Re: Splitting a string into an array words

From:

"Daniel T." <daniel_t@earthlink.net>

Newsgroups:

comp.lang.c++

Date:

Fri, 21 Jul 2006 04:35:46 GMT

Message-ID:

<daniel_t-B6D82B.00354221072006@news.west.earthlink.net>

In article <VOVvg.128148$H71.111533@newssvr13.news.prodigy.com>,
Mark P <usenet@fall2005REMOVE.fastmailCAPS.fm> wrote:

   template <typename OutIt>
void tokenize( const string& str, OutIt os, const string& delims = " ")
{
   string::size_type start = str.find_first_not_of( delims );
   while ( start != string::npos ) {
      string::size_type end = str.find_first_of( delims, start );
      *os++ = str.substr( start, end - start );
      start = str.find_first_not_of( delims, end );
   }
}

Looks good. In my case it was a bit more complicated because I also
have an additional parameter for a comment character. When a comment
character is encountered at the beginning of a token, that token is
discarded and the loop breaks. (So in my original implementation there
were multiple breakpoints out of the loop, although I hastily trimmed
these before I posted my code, thereby leaving some unattractive vestiges.)

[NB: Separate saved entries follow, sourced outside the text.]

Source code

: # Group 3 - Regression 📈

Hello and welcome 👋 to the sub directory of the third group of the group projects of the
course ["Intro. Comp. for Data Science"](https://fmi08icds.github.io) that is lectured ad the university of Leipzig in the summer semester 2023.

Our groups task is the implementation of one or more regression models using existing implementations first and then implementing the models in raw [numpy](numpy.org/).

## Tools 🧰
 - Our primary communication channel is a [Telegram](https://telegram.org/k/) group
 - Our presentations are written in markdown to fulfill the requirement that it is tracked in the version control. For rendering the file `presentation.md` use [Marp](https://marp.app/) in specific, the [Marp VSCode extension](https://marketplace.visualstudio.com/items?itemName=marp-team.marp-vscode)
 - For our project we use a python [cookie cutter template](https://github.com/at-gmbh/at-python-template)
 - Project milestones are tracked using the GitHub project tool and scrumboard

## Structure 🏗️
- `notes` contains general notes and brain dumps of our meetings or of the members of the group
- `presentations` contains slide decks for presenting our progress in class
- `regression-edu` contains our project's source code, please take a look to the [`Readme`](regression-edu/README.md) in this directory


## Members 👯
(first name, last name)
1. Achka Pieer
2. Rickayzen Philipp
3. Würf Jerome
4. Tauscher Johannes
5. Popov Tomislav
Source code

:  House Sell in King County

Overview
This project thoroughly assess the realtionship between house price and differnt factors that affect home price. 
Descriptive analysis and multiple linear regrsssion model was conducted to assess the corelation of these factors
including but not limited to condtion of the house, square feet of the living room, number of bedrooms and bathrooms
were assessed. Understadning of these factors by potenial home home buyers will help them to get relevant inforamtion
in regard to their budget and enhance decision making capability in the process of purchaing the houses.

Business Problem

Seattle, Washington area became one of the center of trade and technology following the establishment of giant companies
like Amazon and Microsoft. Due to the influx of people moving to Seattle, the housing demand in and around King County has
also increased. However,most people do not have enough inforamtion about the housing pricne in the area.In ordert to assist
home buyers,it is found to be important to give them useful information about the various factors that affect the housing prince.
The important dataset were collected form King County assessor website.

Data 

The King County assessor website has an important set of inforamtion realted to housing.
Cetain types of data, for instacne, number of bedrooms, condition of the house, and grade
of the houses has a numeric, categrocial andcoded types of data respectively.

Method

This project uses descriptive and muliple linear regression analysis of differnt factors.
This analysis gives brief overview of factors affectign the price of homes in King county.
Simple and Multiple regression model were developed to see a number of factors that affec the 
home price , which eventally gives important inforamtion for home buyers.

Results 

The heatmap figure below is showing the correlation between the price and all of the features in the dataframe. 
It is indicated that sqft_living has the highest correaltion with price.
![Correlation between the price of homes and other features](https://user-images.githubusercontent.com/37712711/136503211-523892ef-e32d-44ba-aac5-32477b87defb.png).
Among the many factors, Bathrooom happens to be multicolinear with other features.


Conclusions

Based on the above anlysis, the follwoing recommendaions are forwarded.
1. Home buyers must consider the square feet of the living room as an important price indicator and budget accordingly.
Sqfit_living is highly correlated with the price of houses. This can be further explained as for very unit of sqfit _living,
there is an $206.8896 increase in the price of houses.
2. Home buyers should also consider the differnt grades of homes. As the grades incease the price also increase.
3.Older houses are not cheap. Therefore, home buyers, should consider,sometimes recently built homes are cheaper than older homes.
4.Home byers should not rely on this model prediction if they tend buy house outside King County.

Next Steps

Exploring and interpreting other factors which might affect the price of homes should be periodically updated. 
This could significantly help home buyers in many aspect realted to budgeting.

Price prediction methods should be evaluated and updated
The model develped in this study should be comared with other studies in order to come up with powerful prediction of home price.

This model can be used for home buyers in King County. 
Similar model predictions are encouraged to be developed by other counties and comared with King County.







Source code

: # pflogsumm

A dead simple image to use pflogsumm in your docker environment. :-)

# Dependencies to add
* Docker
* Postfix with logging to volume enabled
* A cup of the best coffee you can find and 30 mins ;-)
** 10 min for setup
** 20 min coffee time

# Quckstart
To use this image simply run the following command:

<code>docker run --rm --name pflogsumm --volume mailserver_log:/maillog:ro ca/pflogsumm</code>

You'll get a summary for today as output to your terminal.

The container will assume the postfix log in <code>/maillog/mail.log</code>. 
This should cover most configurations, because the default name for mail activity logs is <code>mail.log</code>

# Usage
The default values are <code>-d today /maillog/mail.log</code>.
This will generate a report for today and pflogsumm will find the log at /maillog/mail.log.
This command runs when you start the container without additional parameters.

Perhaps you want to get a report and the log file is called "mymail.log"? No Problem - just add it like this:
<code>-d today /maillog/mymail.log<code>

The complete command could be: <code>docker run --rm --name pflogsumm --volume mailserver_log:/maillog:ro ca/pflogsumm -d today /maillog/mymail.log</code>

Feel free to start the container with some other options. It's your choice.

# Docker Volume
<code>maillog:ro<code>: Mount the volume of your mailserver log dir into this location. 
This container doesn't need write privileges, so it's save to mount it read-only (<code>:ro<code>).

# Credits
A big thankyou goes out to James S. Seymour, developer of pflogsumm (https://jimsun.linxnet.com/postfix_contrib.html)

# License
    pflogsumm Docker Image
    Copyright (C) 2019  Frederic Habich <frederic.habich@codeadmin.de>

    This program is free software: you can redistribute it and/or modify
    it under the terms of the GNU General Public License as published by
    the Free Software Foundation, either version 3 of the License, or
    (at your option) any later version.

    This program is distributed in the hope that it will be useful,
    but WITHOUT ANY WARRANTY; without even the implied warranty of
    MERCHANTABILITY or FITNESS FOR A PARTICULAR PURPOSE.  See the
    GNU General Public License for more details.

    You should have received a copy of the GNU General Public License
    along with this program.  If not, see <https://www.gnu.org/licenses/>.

In any event, I appreciate your comments and don't mean to simply make
excuses and argue all of your points.

No problem. Your code was rather good in general, I only saw a few nits
to pick at.

The only significant hitch to my
adopting your cleaner implementation is that I really do need support
for the comment character break. Luckily this is just a bit of a little
file parser I use for testing, so I don't stress too much about these
details, but feel free to propose a svelte implementation that supports
a comment char. :)

If I understand what you mean then:

void tokenize( const string& str, OutIt os, const string& delims = " ",
               char comment = '\0' )
{
   string::size_type start = str.find_first_not_of( delims );
   while ( start != string::npos && start[0] != comment ) {
      string::size_type end = str.find_first_of( delims, start );
      *os++ = str.substr( start, end - start );
      start = str.find_first_not_of( delims, end );
   }
}

Of course you should probably change the defaults to whatever is most
common in your code...